Why London’s Become Obsessed With Persian Food
After a wave of immigration in the 1980s, Persian cooking has taken over England’s capital
Persian kookoo sabzi looks a bit like a frittata that's been attacked by a swarm of herbs: coriander, parsley, fenugreek, or dill, with "a sharp burst of fruit and crunch of walnuts," says Sally Butcher, chef-owner of London's Persepolis shop and café, who describes the dish simply as "wow." It's one of Iran's most popular dishes—except the kookoos that Londoners are eating don't look so much like those that you'd find on any table in Iran.
Persian cuisine is having its day in London right now, but the dishes you’ll find there don’t stick that close to traditional recipes. With inventive add-ins and some change-ups to old-school cooking methods, kookoo and other iconic Persian dishes are becoming something totally new.
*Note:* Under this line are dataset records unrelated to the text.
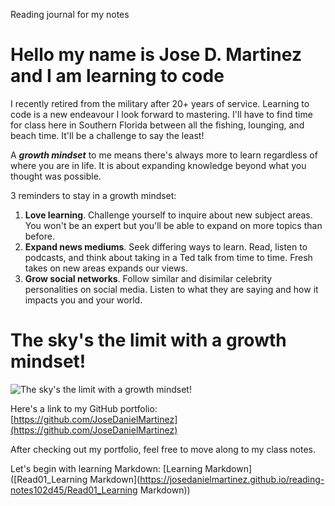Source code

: Reading journal for my notes
# Hello my name is Jose D. Martinez and I am learning to code

I recently retired from the military after 20+ years of service.  Learning to code is a new endeavour I look forward to mastering.  I'll have to find time for class here in Southern Florida between all the fishing, lounging, and beach time.  It'll be a challenge to say the least!

A ***growth mindset*** to me means there's always more to learn regardless of where you are in life.  It is about expanding knowledge beyond what you thought was possible.  

3 reminders to stay in a growth mindset:

1. **Love learning**.  Challenge yourself to inquire about new subject areas.  You won't be an expert but you'll be able to expand on more topics than before.
2. **Expand news mediums**.  Seek differing ways to learn.  Read, listen to podcasts, and think about taking in a Ted talk from time to time.  Fresh takes on new areas expands our views.
3. **Grow social networks**.  Follow similar and disimilar celebrity personalities on social media. Listen to what they are saying and how it impacts you and your world.

# The sky's the limit with a growth mindset!

![The sky's the limit with a growth mindset!](https://images.unsplash.com/photo-1668365187350-05c997d09eba?ixlib=rb-4.0.3&ixid=MnwxMjA3fDB8MHxwaG90by1wYWdlfHx8fGVufDB8fHx8&auto=format&fit=crop&w=1170&q=80)

Here's a link to my GitHub portfolio: [https://github.com/JoseDanielMartinez](https://github.com/JoseDanielMartinez)

After checking out my portfolio, feel free to move along to my class notes.

Let's begin with learning Markdown: [Learning Markdown]([Read01_Learning Markdown](https://josedanielmartinez.github.io/reading-notes102d45/Read01_Learning Markdown))
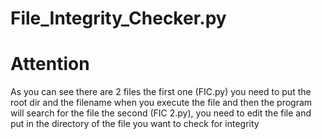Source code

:# File_Integrity_Checker.py

 <h1>Attention</h1>
As you can see there are 2 files
the first one (FIC.py) you need to put the root dir and the filename when you execute the file and then the program will search for the file
the second (FIC 2.py), you need to edit the file and put in the directory of the file you want to check for integrity

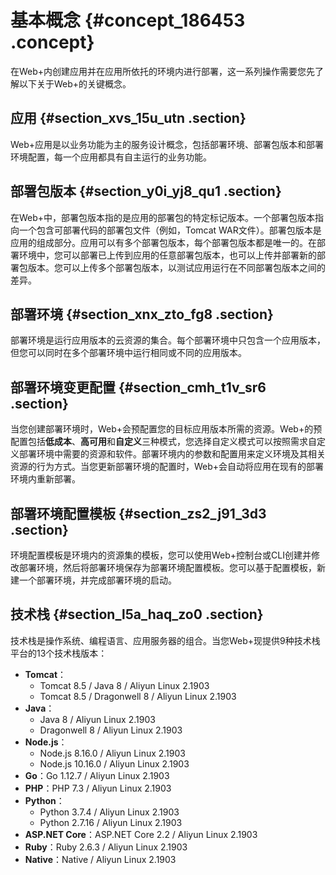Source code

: # 基本概念 {#concept_186453 .concept}

在Web+内创建应用并在应用所依托的环境内进行部署，这一系列操作需要您先了解以下关于Web+的关键概念。

## 应用 {#section_xvs_15u_utn .section}

Web+应用是以业务功能为主的服务设计概念，包括部署环境、部署包版本和部署环境配置，每一个应用都具有自主运行的业务功能。

## 部署包版本 {#section_y0i_yj8_qu1 .section}

在Web+中，部署包版本指的是应用的部署包的特定标记版本。一个部署包版本指向一个包含可部署代码的部署包文件（例如，Tomcat WAR文件）。部署包版本是应用的组成部分。应用可以有多个部署包版本，每个部署包版本都是唯一的。在部署环境中，您可以部署已上传到应用的任意部署包版本，也可以上传并部署新的部署包版本。您可以上传多个部署包版本，以测试应用运行在不同部署包版本之间的差异。

## 部署环境 {#section_xnx_zto_fg8 .section}

部署环境是运行应用版本的云资源的集合。每个部署环境中只包含一个应用版本，但您可以同时在多个部署环境中运行相同或不同的应用版本。

## 部署环境变更配置 {#section_cmh_t1v_sr6 .section}

当您创建部署环境时，Web+会预配置您的目标应用版本所需的资源。Web+的预配置包括**低成本**、**高可用**和**自定义**三种模式，您选择自定义模式可以按照需求自定义部署环境中需要的资源和软件。部署环境内的参数和配置用来定义环境及其相关资源的行为方式。当您更新部署环境的配置时，Web+会自动将应用在现有的部署环境内重新部署。

## 部署环境配置模板 {#section_zs2_j91_3d3 .section}

环境配置模板是环境内的资源集的模板，您可以使用Web+控制台或CLI创建并修改部署环境，然后将部署环境保存为部署环境配置模板。您可以基于配置模板，新建一个部署环境，并完成部署环境的启动。

## 技术栈 {#section_l5a_haq_zo0 .section}

技术栈是操作系统、编程语言、应用服务器的组合。当您Web+现提供9种技术栈平台的13个技术栈版本：

-   **Tomcat**：
    -   Tomcat 8.5 / Java 8 / Aliyun Linux 2.1903
    -   Tomcat 8.5 / Dragonwell 8 / Aliyun Linux 2.1903
-   **Java**：
    -   Java 8 / Aliyun Linux 2.1903
    -   Dragonwell 8 / Aliyun Linux 2.1903
-   **Node.js**：
    -   Node.js 8.16.0 / Aliyun Linux 2.1903
    -   Node.js 10.16.0 / Aliyun Linux 2.1903
-   **Go**：Go 1.12.7 / Aliyun Linux 2.1903
-   **PHP**：PHP 7.3 / Aliyun Linux 2.1903
-   **Python**：
    -   Python 3.7.4 / Aliyun Linux 2.1903
    -   Python 2.7.16 / Aliyun Linux 2.1903
-   **ASP.NET Core**：ASP.NET Core 2.2 / Aliyun Linux 2.1903
-   **Ruby**：Ruby 2.6.3 / Aliyun Linux 2.1903
-   **Native**：Native / Aliyun Linux 2.1903

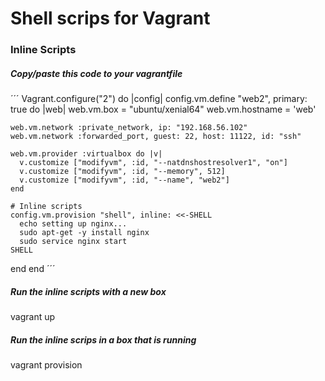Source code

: # Shell scrips for Vagrant

### Inline Scripts
##### Copy/paste this code to your vagrantfile
´´´
Vagrant.configure("2") do |config|
  config.vm.define "web2", primary: true do |web|
    web.vm.box = "ubuntu/xenial64"
    web.vm.hostname = 'web'
    
    web.vm.network :private_network, ip: "192.168.56.102"
    web.vm.network :forwarded_port, guest: 22, host: 11122, id: "ssh"

    web.vm.provider :virtualbox do |v|
      v.customize ["modifyvm", :id, "--natdnshostresolver1", "on"]
      v.customize ["modifyvm", :id, "--memory", 512]
      v.customize ["modifyvm", :id, "--name", "web2"]
    end
    
    # Inline scripts
    config.vm.provision "shell", inline: <<-SHELL
      echo setting up nginx...
      sudo apt-get -y install nginx
      sudo service nginx start
    SHELL
  end
end
´´´
##### Run the inline scripts with a new box
vagrant up

##### Run the inline scrips in a box that is running
vagrant provision
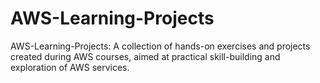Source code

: # AWS-Learning-Projects
AWS-Learning-Projects: A collection of hands-on exercises and projects created during AWS courses, aimed at practical skill-building and exploration of AWS services.
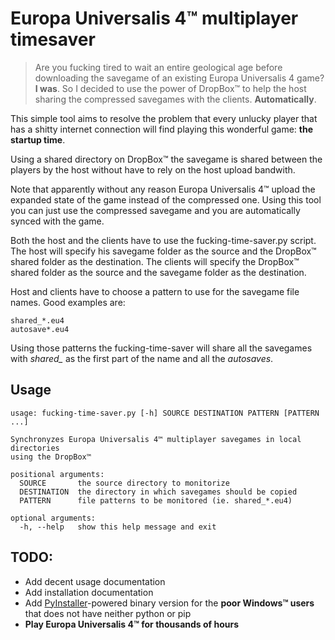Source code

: Europa Universalis 4™ multiplayer timesaver
===========================================

> Are you fucking tired to wait an entire geological age before downloading the savegame of an existing Europa Universalis 4 game? **I was**. So I decided to use the power of DropBox™ to help the host sharing the compressed savegames with the clients. **Automatically**.

This simple tool aims to resolve the problem that every unlucky player that has a shitty internet connection will find playing this wonderful game: **the startup time**.

Using a shared directory on DropBox™ the savegame is shared between the players by the host without have to rely on the host upload bandwith.

Note that apparently without any reason Europa Universalis 4™ upload the expanded state of the game instead of the compressed one. Using this tool you can just use the compressed savegame and you are automatically synced with the game.

Both the host and the clients have to use the fucking-time-saver.py script. The host will specify his savegame folder as the source and the DropBox™ shared folder as the destination. The clients will specify the DropBox™ shared folder as the source and the savegame folder as the destination.

Host and clients have to choose a pattern to use for the savegame file names. Good examples are:

    shared_*.eu4
    autosave*.eu4

Using those patterns the fucking-time-saver will share all the savegames with *shared_* as the first part of the name and all the *autosaves*.

Usage
-----

    usage: fucking-time-saver.py [-h] SOURCE DESTINATION PATTERN [PATTERN ...]

    Synchronyzes Europa Universalis 4™ multiplayer savegames in local directories
    using the DropBox™

    positional arguments:
      SOURCE       the source directory to monitorize
      DESTINATION  the directory in which savegames should be copied
      PATTERN      file patterns to be monitored (ie. shared_*.eu4)

    optional arguments:
      -h, --help   show this help message and exit

TODO:
-----
 * Add decent usage documentation
 * Add installation documentation
 * Add [PyInstaller](https://github.com/pyinstaller/pyinstaller/wiki)-powered binary version for the **poor Windows™ users** that does not have neither python or pip
 * **Play Europa Universalis 4™ for thousands of hours**
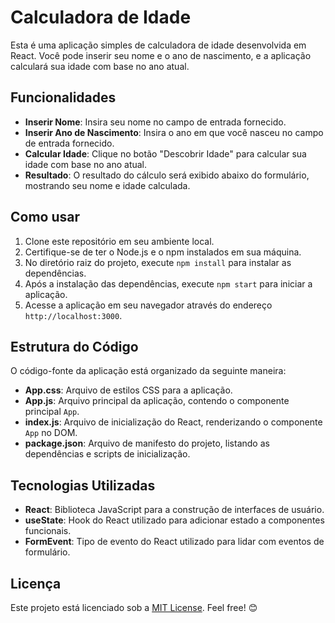 # Calculadora de Idade

Esta é uma aplicação simples de calculadora de idade desenvolvida em React. Você pode inserir seu nome e o ano de nascimento, e a aplicação calculará sua idade com base no ano atual.

## Funcionalidades

- **Inserir Nome**: Insira seu nome no campo de entrada fornecido.
- **Inserir Ano de Nascimento**: Insira o ano em que você nasceu no campo de entrada fornecido.
- **Calcular Idade**: Clique no botão "Descobrir Idade" para calcular sua idade com base no ano atual.
- **Resultado**: O resultado do cálculo será exibido abaixo do formulário, mostrando seu nome e idade calculada.

## Como usar

1. Clone este repositório em seu ambiente local.
2. Certifique-se de ter o Node.js e o npm instalados em sua máquina.
3. No diretório raiz do projeto, execute `npm install` para instalar as dependências.
4. Após a instalação das dependências, execute `npm start` para iniciar a aplicação.
5. Acesse a aplicação em seu navegador através do endereço `http://localhost:3000`.

## Estrutura do Código

O código-fonte da aplicação está organizado da seguinte maneira:

- **App.css**: Arquivo de estilos CSS para a aplicação.
- **App.js**: Arquivo principal da aplicação, contendo o componente principal `App`.
- **index.js**: Arquivo de inicialização do React, renderizando o componente `App` no DOM.
- **package.json**: Arquivo de manifesto do projeto, listando as dependências e scripts de inicialização.

## Tecnologias Utilizadas

- **React**: Biblioteca JavaScript para a construção de interfaces de usuário.
- **useState**: Hook do React utilizado para adicionar estado a componentes funcionais.
- **FormEvent**: Tipo de evento do React utilizado para lidar com eventos de formulário.

## Licença

Este projeto está licenciado sob a [MIT License](https://opensource.org/licenses/MIT). Feel free! 😊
"We use a lot of traditional Persian methods, but it's executed in a modern, fresher, lighter manner," explains Soli Zardosht, who mixes ingredients like beetroot, chiles, and sesame into her kookoo at Zardosht (her Broadway Market food stall) and Café Oto, a music club where she and her sister serve an innovative lunch menu. "There's no reason you can't go wild and use whatever you want." And kookoo isn't the only dish that they sisters have played with. "People in Iran are obsessed with pickles," Zardosht says, but she and her sister aren't sweating over the traditional versions that require long fermentations. Instead, they whip up quick pickles for lunch that morning. Persian mint, mango, and garlic. Watermelon radish and orange zest. This is what she dubs "Persian-esque" cuisine.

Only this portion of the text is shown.